*WHAT IS REQUIRED*. Output every entry verbatim.

(Extracted data entries)

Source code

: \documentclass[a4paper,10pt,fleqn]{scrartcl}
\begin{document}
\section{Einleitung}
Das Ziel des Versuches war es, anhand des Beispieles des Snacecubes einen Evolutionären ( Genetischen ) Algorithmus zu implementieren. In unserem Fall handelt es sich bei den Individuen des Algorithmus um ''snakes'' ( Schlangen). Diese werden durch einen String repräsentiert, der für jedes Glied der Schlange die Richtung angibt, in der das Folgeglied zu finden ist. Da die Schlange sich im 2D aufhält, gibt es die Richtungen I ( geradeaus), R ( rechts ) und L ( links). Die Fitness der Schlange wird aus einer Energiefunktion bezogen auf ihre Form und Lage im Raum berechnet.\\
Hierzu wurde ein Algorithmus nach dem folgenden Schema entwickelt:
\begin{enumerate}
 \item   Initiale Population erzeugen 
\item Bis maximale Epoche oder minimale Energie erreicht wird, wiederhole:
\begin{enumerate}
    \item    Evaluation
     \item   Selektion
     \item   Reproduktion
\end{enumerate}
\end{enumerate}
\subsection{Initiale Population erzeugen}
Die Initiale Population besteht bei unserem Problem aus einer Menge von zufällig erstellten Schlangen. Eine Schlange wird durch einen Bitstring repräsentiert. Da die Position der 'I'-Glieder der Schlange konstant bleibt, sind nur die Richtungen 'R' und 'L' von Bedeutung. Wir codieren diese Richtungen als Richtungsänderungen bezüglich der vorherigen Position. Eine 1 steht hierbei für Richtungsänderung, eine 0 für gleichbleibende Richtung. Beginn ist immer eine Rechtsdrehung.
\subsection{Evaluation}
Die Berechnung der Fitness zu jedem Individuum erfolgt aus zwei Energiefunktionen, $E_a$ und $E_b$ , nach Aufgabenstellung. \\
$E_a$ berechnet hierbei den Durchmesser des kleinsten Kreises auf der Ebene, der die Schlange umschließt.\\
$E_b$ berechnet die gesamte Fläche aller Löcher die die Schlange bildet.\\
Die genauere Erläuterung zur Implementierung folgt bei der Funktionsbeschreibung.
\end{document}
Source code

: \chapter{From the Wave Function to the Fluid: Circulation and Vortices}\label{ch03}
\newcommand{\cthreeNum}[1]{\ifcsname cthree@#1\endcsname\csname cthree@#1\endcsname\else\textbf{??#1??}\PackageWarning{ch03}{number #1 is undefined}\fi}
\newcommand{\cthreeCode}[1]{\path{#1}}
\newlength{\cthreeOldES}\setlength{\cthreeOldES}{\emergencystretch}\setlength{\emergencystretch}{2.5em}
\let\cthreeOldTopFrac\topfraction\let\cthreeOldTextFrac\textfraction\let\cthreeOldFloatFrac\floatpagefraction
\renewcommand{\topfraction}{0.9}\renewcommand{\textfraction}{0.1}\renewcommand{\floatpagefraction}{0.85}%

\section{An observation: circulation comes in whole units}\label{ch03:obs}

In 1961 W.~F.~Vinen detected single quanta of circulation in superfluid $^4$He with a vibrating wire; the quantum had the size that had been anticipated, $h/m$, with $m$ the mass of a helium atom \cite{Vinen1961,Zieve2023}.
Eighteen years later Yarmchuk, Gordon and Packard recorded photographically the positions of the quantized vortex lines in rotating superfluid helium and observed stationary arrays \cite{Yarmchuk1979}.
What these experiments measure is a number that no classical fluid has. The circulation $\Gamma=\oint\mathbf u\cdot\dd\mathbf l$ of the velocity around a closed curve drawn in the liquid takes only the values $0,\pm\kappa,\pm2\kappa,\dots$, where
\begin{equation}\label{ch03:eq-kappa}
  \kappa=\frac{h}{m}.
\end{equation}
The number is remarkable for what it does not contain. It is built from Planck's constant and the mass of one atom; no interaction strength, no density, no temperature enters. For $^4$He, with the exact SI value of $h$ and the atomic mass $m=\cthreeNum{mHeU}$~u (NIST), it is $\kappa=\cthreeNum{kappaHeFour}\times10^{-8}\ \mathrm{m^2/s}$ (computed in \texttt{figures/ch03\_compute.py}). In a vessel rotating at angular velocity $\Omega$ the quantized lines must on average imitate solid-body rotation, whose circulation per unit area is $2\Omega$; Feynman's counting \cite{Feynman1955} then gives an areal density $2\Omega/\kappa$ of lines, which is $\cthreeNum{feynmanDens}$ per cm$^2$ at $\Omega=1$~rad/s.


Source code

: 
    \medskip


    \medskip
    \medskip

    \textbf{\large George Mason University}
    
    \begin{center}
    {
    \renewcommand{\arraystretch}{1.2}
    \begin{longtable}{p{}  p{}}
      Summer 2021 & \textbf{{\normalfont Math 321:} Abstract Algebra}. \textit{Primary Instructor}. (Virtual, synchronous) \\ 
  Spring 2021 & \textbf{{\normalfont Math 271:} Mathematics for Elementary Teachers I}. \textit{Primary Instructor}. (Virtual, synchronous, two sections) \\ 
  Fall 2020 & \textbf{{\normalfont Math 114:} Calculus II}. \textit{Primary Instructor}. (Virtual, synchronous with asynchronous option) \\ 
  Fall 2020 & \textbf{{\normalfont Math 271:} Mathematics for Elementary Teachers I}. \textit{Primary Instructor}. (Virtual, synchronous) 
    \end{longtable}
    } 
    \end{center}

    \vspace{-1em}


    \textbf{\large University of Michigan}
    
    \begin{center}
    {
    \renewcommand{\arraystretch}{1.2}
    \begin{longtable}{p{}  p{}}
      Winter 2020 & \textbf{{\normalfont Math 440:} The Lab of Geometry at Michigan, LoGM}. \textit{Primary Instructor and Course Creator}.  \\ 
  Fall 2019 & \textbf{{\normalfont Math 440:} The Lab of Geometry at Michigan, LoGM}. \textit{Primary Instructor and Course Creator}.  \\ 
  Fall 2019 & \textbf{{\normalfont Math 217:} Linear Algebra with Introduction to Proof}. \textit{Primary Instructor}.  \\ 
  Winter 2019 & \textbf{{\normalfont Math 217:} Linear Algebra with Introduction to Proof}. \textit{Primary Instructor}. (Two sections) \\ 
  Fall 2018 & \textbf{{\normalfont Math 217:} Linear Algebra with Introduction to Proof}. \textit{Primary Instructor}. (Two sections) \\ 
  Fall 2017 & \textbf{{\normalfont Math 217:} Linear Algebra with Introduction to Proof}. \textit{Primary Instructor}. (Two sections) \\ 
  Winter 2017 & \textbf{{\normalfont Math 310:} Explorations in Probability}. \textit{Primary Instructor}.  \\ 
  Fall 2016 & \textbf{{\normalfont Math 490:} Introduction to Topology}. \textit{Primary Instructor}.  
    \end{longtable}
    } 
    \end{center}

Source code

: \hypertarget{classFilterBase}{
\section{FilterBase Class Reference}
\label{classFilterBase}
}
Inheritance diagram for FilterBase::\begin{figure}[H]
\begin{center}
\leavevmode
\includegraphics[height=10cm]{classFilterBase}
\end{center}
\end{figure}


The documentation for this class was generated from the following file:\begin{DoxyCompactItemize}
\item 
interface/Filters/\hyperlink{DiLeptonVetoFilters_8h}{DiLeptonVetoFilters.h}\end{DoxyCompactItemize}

*REPLY TO THE EXERCISE*.
Source code

: \documentclass[a4paper,10pt,fleqn]{scrartcl}
\begin{document}
\section{Einleitung}
Das Ziel des Versuches war es, anhand des Beispieles des Snacecubes einen Evolutionären ( Genetischen ) Algorithmus zu implementieren. In unserem Fall handelt es sich bei den Individuen des Algorithmus um ''snakes'' ( Schlangen). Diese werden durch einen String repräsentiert, der für jedes Glied der Schlange die Richtung angibt, in der das Folgeglied zu finden ist. Da die Schlange sich im 2D aufhält, gibt es die Richtungen I ( geradeaus), R ( rechts ) und L ( links). Die Fitness der Schlange wird aus einer Energiefunktion bezogen auf ihre Form und Lage im Raum berechnet.\\
Hierzu wurde ein Algorithmus nach dem folgenden Schema entwickelt:
\begin{enumerate}
 \item   Initiale Population erzeugen 
\item Bis maximale Epoche oder minimale Energie erreicht wird, wiederhole:
\begin{enumerate}
    \item    Evaluation
     \item   Selektion
     \item   Reproduktion
\end{enumerate}
\end{enumerate}
\subsection{Initiale Population erzeugen}
Die Initiale Population besteht bei unserem Problem aus einer Menge von zufällig erstellten Schlangen. Eine Schlange wird durch einen Bitstring repräsentiert. Da die Position der 'I'-Glieder der Schlange konstant bleibt, sind nur die Richtungen 'R' und 'L' von Bedeutung. Wir codieren diese Richtungen als Richtungsänderungen bezüglich der vorherigen Position. Eine 1 steht hierbei für Richtungsänderung, eine 0 für gleichbleibende Richtung. Beginn ist immer eine Rechtsdrehung.
\subsection{Evaluation}
Die Berechnung der Fitness zu jedem Individuum erfolgt aus zwei Energiefunktionen, $E_a$ und $E_b$ , nach Aufgabenstellung. \\
$E_a$ berechnet hierbei den Durchmesser des kleinsten Kreises auf der Ebene, der die Schlange umschließt.\\
$E_b$ berechnet die gesamte Fläche aller Löcher die die Schlange bildet.\\
Die genauere Erläuterung zur Implementierung folgt bei der Funktionsbeschreibung.
\end{document}
Source code

: \chapter{From the Wave Function to the Fluid: Circulation and Vortices}\label{ch03}
\newcommand{\cthreeNum}[1]{\ifcsname cthree@#1\endcsname\csname cthree@#1\endcsname\else\textbf{??#1??}\PackageWarning{ch03}{number #1 is undefined}\fi}
\newcommand{\cthreeCode}[1]{\path{#1}}
\newlength{\cthreeOldES}\setlength{\cthreeOldES}{\emergencystretch}\setlength{\emergencystretch}{2.5em}
\let\cthreeOldTopFrac\topfraction\let\cthreeOldTextFrac\textfraction\let\cthreeOldFloatFrac\floatpagefraction
\renewcommand{\topfraction}{0.9}\renewcommand{\textfraction}{0.1}\renewcommand{\floatpagefraction}{0.85}%

\section{An observation: circulation comes in whole units}\label{ch03:obs}

In 1961 W.~F.~Vinen detected single quanta of circulation in superfluid $^4$He with a vibrating wire; the quantum had the size that had been anticipated, $h/m$, with $m$ the mass of a helium atom \cite{Vinen1961,Zieve2023}.
Eighteen years later Yarmchuk, Gordon and Packard recorded photographically the positions of the quantized vortex lines in rotating superfluid helium and observed stationary arrays \cite{Yarmchuk1979}.
What these experiments measure is a number that no classical fluid has. The circulation $\Gamma=\oint\mathbf u\cdot\dd\mathbf l$ of the velocity around a closed curve drawn in the liquid takes only the values $0,\pm\kappa,\pm2\kappa,\dots$, where
\begin{equation}\label{ch03:eq-kappa}
  \kappa=\frac{h}{m}.
\end{equation}
The number is remarkable for what it does not contain. It is built from Planck's constant and the mass of one atom; no interaction strength, no density, no temperature enters. For $^4$He, with the exact SI value of $h$ and the atomic mass $m=\cthreeNum{mHeU}$~u (NIST), it is $\kappa=\cthreeNum{kappaHeFour}\times10^{-8}\ \mathrm{m^2/s}$ (computed in \texttt{figures/ch03\_compute.py}). In a vessel rotating at angular velocity $\Omega$ the quantized lines must on average imitate solid-body rotation, whose circulation per unit area is $2\Omega$; Feynman's counting \cite{Feynman1955} then gives an areal density $2\Omega/\kappa$ of lines, which is $\cthreeNum{feynmanDens}$ per cm$^2$ at $\Omega=1$~rad/s.


Source code

: 
    \medskip


    \medskip
    \medskip

    \textbf{\large George Mason University}
    
    \begin{center}
    {
    \renewcommand{\arraystretch}{1.2}
    \begin{longtable}{p{}  p{}}
      Summer 2021 & \textbf{{\normalfont Math 321:} Abstract Algebra}. \textit{Primary Instructor}. (Virtual, synchronous) \\ 
  Spring 2021 & \textbf{{\normalfont Math 271:} Mathematics for Elementary Teachers I}. \textit{Primary Instructor}. (Virtual, synchronous, two sections) \\ 
  Fall 2020 & \textbf{{\normalfont Math 114:} Calculus II}. \textit{Primary Instructor}. (Virtual, synchronous with asynchronous option) \\ 
  Fall 2020 & \textbf{{\normalfont Math 271:} Mathematics for Elementary Teachers I}. \textit{Primary Instructor}. (Virtual, synchronous) 
    \end{longtable}
    } 
    \end{center}

    \vspace{-1em}


    \textbf{\large University of Michigan}
    
    \begin{center}
    {
    \renewcommand{\arraystretch}{1.2}
    \begin{longtable}{p{}  p{}}
      Winter 2020 & \textbf{{\normalfont Math 440:} The Lab of Geometry at Michigan, LoGM}. \textit{Primary Instructor and Course Creator}.  \\ 
  Fall 2019 & \textbf{{\normalfont Math 440:} The Lab of Geometry at Michigan, LoGM}. \textit{Primary Instructor and Course Creator}.  \\ 
  Fall 2019 & \textbf{{\normalfont Math 217:} Linear Algebra with Introduction to Proof}. \textit{Primary Instructor}.  \\ 
  Winter 2019 & \textbf{{\normalfont Math 217:} Linear Algebra with Introduction to Proof}. \textit{Primary Instructor}. (Two sections) \\ 
  Fall 2018 & \textbf{{\normalfont Math 217:} Linear Algebra with Introduction to Proof}. \textit{Primary Instructor}. (Two sections) \\ 
  Fall 2017 & \textbf{{\normalfont Math 217:} Linear Algebra with Introduction to Proof}. \textit{Primary Instructor}. (Two sections) \\ 
  Winter 2017 & \textbf{{\normalfont Math 310:} Explorations in Probability}. \textit{Primary Instructor}.  \\ 
  Fall 2016 & \textbf{{\normalfont Math 490:} Introduction to Topology}. \textit{Primary Instructor}.  
    \end{longtable}
    } 
    \end{center}

Source code

: \hypertarget{classFilterBase}{
\section{FilterBase Class Reference}
\label{classFilterBase}
}
Inheritance diagram for FilterBase::\begin{figure}[H]
\begin{center}
\leavevmode
\includegraphics[height=10cm]{classFilterBase}
\end{center}
\end{figure}


The documentation for this class was generated from the following file:\begin{DoxyCompactItemize}
\item 
interface/Filters/\hyperlink{DiLeptonVetoFilters_8h}{DiLeptonVetoFilters.h}\end{DoxyCompactItemize}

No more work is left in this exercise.